Liman has directed big action movies before — "The Bourne Identity," "Jumper" — but his heart's more in the independent film world after establishing his directing credentials with the cult favorite "Swingers" in 1996. He brought a sense of urgency to "Edge of Tomorrow" from his work in independent film. Low-budget movies don't have the money to waste time.
"I have a short attention span and that's why the movies I like to make and go see must move along aggressively. I have an incredible aversion to any movie that reeks of on-screen indulgence," Liman says. "My instinct going into 'Edge' was that while this film is about the experience of one day being repeated, I didn't want anything to feel repetitive."
He also didn't want to bog the film down with too much explanation. When Liman was making "Go," a film about three separate story lines that diverge and reconverge during a single night, he had major battles with studio executives who wanted him to add more scenes to explain what was happening.
Liman fought such additions then and continues to fight them because, he says, he wants to treat an audience with intelligence and respect. Too much explanation to him is pandering.
"The studio system doesn't encourage that kind of thinking. But, if you explain everything, it takes the fun out of the movie," Liman says.
Once the director had all of the storytelling issues worked out, it was up to the actors to bring the film to life despite a grueling filming process. Instead of using computer-generated images for the bulk of the action scenes, Liman shot the cast — all wearing heavy suits of robotic body armor — on a real beach that was created on the studio lot. To get the fight scenes, Liman worked what's known as "European hours" which meant filming would run for 10 hours without a lunch break.

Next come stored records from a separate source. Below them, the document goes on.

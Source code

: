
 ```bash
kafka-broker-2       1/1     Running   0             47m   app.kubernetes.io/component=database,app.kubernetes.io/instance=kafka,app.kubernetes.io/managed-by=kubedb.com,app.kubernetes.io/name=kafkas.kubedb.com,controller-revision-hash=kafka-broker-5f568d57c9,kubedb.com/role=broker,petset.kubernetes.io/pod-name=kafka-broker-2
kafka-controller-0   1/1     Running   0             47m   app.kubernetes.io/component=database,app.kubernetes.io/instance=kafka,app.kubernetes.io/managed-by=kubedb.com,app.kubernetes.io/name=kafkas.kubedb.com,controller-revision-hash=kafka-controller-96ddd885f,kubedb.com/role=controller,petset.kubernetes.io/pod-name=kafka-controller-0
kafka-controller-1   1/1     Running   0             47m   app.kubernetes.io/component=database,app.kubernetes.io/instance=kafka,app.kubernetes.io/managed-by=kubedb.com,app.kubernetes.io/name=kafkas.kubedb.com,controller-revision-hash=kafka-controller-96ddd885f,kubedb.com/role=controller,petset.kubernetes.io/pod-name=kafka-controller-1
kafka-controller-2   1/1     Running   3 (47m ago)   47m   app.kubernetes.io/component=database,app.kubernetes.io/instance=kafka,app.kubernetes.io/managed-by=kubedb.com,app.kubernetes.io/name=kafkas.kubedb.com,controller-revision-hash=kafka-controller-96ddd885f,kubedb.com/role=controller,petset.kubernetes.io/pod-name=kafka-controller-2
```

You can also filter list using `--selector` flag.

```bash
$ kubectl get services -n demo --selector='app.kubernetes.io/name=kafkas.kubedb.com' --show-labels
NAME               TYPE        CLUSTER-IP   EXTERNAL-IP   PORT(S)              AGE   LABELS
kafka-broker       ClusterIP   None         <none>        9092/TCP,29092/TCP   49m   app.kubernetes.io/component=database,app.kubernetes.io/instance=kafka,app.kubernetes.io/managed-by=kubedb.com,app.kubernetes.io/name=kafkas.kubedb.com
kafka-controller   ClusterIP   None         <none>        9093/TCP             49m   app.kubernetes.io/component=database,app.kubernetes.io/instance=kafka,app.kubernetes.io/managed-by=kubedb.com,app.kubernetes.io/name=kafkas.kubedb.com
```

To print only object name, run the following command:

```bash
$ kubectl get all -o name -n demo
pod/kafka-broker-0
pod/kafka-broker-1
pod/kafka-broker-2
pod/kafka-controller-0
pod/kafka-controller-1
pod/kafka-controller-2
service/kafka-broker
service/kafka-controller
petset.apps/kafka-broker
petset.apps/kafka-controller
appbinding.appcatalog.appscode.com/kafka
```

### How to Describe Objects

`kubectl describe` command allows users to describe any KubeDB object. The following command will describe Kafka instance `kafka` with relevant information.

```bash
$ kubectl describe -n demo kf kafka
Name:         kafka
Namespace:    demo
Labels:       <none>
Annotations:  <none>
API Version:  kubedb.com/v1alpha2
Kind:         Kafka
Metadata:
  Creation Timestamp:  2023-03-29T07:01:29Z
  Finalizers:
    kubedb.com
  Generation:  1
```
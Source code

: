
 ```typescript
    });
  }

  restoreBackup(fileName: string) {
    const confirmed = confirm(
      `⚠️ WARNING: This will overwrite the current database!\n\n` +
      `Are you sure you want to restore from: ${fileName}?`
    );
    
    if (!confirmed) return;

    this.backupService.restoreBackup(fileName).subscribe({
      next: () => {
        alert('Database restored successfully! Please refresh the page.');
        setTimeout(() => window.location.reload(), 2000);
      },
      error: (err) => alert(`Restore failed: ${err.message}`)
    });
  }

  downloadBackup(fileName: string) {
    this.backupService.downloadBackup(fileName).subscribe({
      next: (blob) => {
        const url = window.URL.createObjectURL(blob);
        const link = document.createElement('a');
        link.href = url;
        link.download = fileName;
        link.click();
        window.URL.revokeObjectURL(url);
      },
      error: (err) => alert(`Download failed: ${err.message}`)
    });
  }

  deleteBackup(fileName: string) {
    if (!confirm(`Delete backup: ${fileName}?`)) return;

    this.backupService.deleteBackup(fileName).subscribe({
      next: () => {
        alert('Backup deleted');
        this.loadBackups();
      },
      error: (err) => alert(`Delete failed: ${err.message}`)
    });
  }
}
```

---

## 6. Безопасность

This realistic way of shooting not only gave Liman the action sequences he wanted but allowed him to insert some tension-breaking humor into the film.
"When you do it for real, you can get humor out of a piece of high-tech military equipment. Those scenes where Tom can't control his suit wouldn't be funny in any other movie. But when you see him fighting with it, you only get the kind of humor that comes with a real suit," Liman says.
After all of the work, now all Liman can do is sit back and wait to see if the audience will embrace his film.
"We have put our heart and soul into 'Edge of Tomorrow.' It was an extraordinary journey putting the film together. If audiences around the world connect with it, that will be a happy ending to a love story," Liman says.